Report: Jaguars could limit capacity in 2026 during stadium renovation

The Jaguars are reportedly working on plans to play at EverBank Stadium in front of a limited capacity crowd in 2026 during renovation.

The Jacksonville Jaguars are working on plans that would allow the team to play at EverBank Stadium, albeit with a limited capacity crowd, for the 2026 season while a massive renovation is underway, according to a report from the Florida Times-Union.

If that plan came to fruition, EverBank Stadium would have a capacity of about 44,000 fans for the 2026 season and the Jaguars would play elsewhere in 2027.

“We would need to get comfortable that our fans would prefer that the games be in Jacksonville with a reduced capacity than perhaps being someplace else where there is greater capacity,” Jaguars president Mark Lamping told the Times-Union.

Initially, the Jaguars said the proposed project would require the team to either play two years in another venue or spend four seasons playing in EverBank Stadium while it’s under construction. It wasn’t until October that Lamping raised the possibility of the team leaving its home stadium for only one year.
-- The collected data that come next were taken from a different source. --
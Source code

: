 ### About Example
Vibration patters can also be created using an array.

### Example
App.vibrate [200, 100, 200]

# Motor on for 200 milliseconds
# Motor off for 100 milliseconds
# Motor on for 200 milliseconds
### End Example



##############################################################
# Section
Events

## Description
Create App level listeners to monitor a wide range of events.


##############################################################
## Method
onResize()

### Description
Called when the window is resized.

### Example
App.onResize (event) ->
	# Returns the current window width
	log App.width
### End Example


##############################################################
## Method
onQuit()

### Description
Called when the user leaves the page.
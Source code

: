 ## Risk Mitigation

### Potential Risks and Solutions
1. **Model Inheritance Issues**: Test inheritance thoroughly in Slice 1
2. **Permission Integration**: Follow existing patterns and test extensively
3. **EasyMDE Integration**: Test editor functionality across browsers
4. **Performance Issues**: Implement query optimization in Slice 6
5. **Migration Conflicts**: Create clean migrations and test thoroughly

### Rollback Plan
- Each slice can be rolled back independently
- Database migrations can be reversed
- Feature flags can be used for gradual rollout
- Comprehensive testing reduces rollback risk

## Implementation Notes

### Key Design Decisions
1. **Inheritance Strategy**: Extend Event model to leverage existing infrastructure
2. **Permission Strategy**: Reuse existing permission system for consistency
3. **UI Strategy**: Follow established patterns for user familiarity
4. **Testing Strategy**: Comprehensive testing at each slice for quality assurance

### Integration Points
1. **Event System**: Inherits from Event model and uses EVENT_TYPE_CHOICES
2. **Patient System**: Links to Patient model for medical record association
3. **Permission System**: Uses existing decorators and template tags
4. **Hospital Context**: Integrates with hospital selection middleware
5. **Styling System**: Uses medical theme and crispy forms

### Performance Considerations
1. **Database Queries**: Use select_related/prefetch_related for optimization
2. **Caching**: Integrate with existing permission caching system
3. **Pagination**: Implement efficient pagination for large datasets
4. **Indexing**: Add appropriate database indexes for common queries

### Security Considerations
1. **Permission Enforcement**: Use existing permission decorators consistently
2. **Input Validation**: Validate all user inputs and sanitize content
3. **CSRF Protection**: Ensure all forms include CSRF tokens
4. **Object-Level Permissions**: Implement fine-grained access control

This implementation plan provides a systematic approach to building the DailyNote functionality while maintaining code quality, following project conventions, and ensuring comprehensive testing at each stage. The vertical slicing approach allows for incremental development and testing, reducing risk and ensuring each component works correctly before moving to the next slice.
Where the Jaguars would play in 2027 if the deal gets done remains to be seen. Ben Hill Griffin Stadium in Gainesville, Hodges Stadium at University of North Florida, and Daytona Speedway have all reportedly had discussions of some sort with the Jaguars about eventually hosting games. Lamping also mentioned Camping World Stadium in Orlando as a possibility in his talk with the Times-Union.

In June 2023, Lamping said that the team was hoping a deal with the City of Jacksonville for the renovation project would get done in spring 2024. Mayor Donna Deegan has seemingly been on the same page, telling the Times-Union in October that she’d “like to get this done sooner rather than later” and “move on to other issues.”

The price tag for the entire project proposed by the Jaguars — which includes turning part of the parking lot into an entertainment district — has been projected to come out to about $2 billion. The team said in the summer that it planned to ask the City of Jacksonville to pick up half that bill.